Monday, June 25, 2007

Settling Scores...

...One never knows when one's past generosity - or as H would call it rank softness - of heart will return to bite one hard.

Time out of mind, it seems, I have dipped into parish funds to provide essentially outdoor poor relief, as we used to call it. Ted needing a fiver to settle the gas people, Widow Thomkinson tipped the odd tenner for food, even shoes for farm labourers' children have, it appears, all been bought or paid for from funds strictly striped down for other purposes.

Worthy purposes in their ways, no doubt, such as the maintenance of the fading boiler in the Parish Hall or possible replacements for those wretched treble pipes in the Church organ that do play so horribly sharp from time to time, but lacking the urgency of real, immediate human need.

Not that rank fraud as such has been committed you must understand - not according anyway to Simon - Parish Council treasurer and confidant in troubled times, i.e. times just before an inspection - who avers that one - myself - has merely omitted to vire the money from one cost-centre heading to the required other. Robbing a Peter to pay a Paul indeed - and quite within my canonical authority it seems.

An easy task according to Simon, simply a matter of remembering and recording what has been shunted when, when and why. (Not sure we ever 'vired' anything at theological college or were inducted in the mysteries of cost-centre budgeting, though maybe these were classes I skipped in my innocence.)

It is, though, not just a case of accounting amnesia, but more that one has been hesitant to mark down in pen the precise purposes of these loans (gifts rather) lest public revelation embarrass the recipient. Does the world really need to know, for example, that the aforementioned Widow Thomkinson is far from the wealthy toff of local legend, being rather the toff quite on her uppers since that debacle with split cap shares some years back? I do know that she would not wish it so.
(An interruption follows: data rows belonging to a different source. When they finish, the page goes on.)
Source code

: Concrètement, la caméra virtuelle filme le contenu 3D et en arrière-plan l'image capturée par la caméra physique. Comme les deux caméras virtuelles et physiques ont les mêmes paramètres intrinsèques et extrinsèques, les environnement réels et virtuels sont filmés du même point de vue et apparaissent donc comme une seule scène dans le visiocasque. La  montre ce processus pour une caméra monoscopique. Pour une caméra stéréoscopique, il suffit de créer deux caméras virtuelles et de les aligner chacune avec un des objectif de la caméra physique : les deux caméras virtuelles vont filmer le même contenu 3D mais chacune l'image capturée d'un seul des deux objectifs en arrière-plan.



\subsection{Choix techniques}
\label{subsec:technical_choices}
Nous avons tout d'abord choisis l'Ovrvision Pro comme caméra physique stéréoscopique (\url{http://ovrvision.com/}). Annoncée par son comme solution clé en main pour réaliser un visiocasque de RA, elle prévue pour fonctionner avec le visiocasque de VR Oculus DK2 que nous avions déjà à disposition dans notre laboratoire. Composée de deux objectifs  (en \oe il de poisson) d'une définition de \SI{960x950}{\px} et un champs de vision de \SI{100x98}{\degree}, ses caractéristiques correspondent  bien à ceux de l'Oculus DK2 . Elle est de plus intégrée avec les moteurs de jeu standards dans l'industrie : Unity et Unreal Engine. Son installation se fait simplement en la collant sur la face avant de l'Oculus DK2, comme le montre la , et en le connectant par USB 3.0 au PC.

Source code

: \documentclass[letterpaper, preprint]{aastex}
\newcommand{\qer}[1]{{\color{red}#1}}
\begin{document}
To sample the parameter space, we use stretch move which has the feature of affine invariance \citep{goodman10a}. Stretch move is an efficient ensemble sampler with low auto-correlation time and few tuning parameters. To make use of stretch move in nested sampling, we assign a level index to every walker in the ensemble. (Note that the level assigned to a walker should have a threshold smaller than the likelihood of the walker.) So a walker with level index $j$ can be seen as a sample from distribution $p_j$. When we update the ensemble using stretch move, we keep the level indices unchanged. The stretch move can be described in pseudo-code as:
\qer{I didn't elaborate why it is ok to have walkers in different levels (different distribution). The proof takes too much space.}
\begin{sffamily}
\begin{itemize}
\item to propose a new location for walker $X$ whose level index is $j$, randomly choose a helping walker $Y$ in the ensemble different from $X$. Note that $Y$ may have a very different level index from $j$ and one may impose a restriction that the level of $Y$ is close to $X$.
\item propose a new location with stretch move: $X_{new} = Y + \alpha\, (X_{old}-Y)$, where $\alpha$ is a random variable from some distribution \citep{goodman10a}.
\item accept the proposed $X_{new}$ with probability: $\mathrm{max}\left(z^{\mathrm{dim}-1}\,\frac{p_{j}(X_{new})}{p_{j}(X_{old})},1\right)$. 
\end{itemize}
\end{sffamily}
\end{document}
What is done is done is spent. Mouths - or at least one mouth - has been fed, certain feet shod and overbearing Gas Board personnel repelled. The choice now for myself is either the let it ride and beam haplessly when Father Bill's henchmen reveal one to be nearly a grand short of target revenue (see how rapidly one learns the lingo when necessary!), or else to pick over the doings of the past three years and, in effect, name and possibly thereby shame.

You'll be gathering I am sure that the latter option is not on - not even H would wish it - though playing the poor Franciscan innocent is not going to wash with Fr. Bill, of that I am equally certain.

Direct appeal, therefore, to the highest authority of all is being considered. Not God Almighty you must understand, although you may be surprised this coming from a clerk in holy orders. Forgive though the sleight on the Creator of all. In cases such as these even His omnipotence carries less weight than that of Sister Edwina Mildenthrope.

Who she you ask? No less a personage - and here there is none greater - than the Diocesan Treasurer herself. By repute a Royal Marine commando before finding God and the Sisterhood of Our Lady of Succour, Sister Eddie - as she is known with a certain over-familiarity throughout the diocese - is the ultimate keeper of all our purses, and a tougher keeper comes there none than she. (Even Bishop Tom, it is said, dare not lash out on new altar cloths for the Cathedral without her say so.)

She and I have not had many dealings over the years, front-line troops generally being beneath the piercing gaze of her fiscal radar. Quite how Eddie then may take my predicament is desperately hard to fathom. She might pat me on the head as a weak-willed yet sainted fool; alternatively she could order my head to be struck from my shoulders and piked above the Cathedral's West door as an example to other feckless parsons to mend their ways or else.

Can't see any other reasonable course of action, neither can Simon sadly. So it's off to the study for a swift malt or two then on to the blower to Eddie. ("Lord, open my lips and my mouth shall announce thy praise." - A suitable prayer in all the circs. methinks!)